--- Exercise brief ---
Retype all of the entries that appear below, keeping them exactly as they are.

--- Stored dataset items ---
■ ■ ■ ■ ■ ■ ■
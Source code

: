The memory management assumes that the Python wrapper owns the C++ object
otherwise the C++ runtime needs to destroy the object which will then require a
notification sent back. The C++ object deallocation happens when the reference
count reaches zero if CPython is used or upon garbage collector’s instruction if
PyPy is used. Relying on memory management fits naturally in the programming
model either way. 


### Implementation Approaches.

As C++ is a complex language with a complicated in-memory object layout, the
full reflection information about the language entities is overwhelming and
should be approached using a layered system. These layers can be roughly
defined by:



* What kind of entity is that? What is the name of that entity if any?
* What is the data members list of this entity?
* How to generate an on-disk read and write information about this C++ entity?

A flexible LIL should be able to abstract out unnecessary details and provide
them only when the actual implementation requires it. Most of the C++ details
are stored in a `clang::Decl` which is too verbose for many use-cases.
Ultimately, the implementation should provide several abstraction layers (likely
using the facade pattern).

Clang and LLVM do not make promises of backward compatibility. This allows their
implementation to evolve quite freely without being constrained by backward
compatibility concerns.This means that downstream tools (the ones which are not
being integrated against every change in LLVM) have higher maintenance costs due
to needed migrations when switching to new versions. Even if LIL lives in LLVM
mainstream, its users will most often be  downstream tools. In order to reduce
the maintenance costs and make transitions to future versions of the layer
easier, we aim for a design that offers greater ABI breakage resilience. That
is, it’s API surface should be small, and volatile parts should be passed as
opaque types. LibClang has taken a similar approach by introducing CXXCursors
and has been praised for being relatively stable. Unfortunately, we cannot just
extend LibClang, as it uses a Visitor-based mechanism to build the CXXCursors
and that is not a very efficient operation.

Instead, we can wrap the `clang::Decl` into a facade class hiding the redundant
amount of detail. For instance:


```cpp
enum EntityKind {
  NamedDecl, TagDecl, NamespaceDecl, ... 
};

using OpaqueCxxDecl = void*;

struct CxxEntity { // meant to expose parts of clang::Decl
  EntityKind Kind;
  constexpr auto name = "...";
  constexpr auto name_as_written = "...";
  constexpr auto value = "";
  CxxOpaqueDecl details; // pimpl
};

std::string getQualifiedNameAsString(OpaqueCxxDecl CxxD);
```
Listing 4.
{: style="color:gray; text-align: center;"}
■ ■ ■ ■ ■ ■ ■
--- Task answer ---
Source code

:The memory management assumes that the Python wrapper owns the C++ object
otherwise the C++ runtime needs to destroy the object which will then require a
notification sent back. The C++ object deallocation happens when the reference
count reaches zero if CPython is used or upon garbage collector’s instruction if
PyPy is used. Relying on memory management fits naturally in the programming
model either way. 


### Implementation Approaches.

As C++ is a complex language with a complicated in-memory object layout, the
full reflection information about the language entities is overwhelming and
should be approached using a layered system. These layers can be roughly
defined by:



* What kind of entity is that? What is the name of that entity if any?
* What is the data members list of this entity?
* How to generate an on-disk read and write information about this C++ entity?

A flexible LIL should be able to abstract out unnecessary details and provide
them only when the actual implementation requires it. Most of the C++ details
are stored in a `clang::Decl` which is too verbose for many use-cases.
Ultimately, the implementation should provide several abstraction layers (likely
using the facade pattern).

Clang and LLVM do not make promises of backward compatibility. This allows their
implementation to evolve quite freely without being constrained by backward
compatibility concerns.This means that downstream tools (the ones which are not
being integrated against every change in LLVM) have higher maintenance costs due
to needed migrations when switching to new versions. Even if LIL lives in LLVM
mainstream, its users will most often be  downstream tools. In order to reduce
the maintenance costs and make transitions to future versions of the layer
easier, we aim for a design that offers greater ABI breakage resilience. That
is, it’s API surface should be small, and volatile parts should be passed as
opaque types. LibClang has taken a similar approach by introducing CXXCursors
and has been praised for being relatively stable. Unfortunately, we cannot just
extend LibClang, as it uses a Visitor-based mechanism to build the CXXCursors
and that is not a very efficient operation.

Instead, we can wrap the `clang::Decl` into a facade class hiding the redundant
amount of detail. For instance:


```cpp
enum EntityKind {
  NamedDecl, TagDecl, NamespaceDecl, ... 
};

using OpaqueCxxDecl = void*;

struct CxxEntity { // meant to expose parts of clang::Decl
  EntityKind Kind;
  constexpr auto name = "...";
  constexpr auto name_as_written = "...";
  constexpr auto value = "";
  CxxOpaqueDecl details; // pimpl
};

std::string getQualifiedNameAsString(OpaqueCxxDecl CxxD);
```
Listing 4.
{: style="color:gray; text-align: center;"}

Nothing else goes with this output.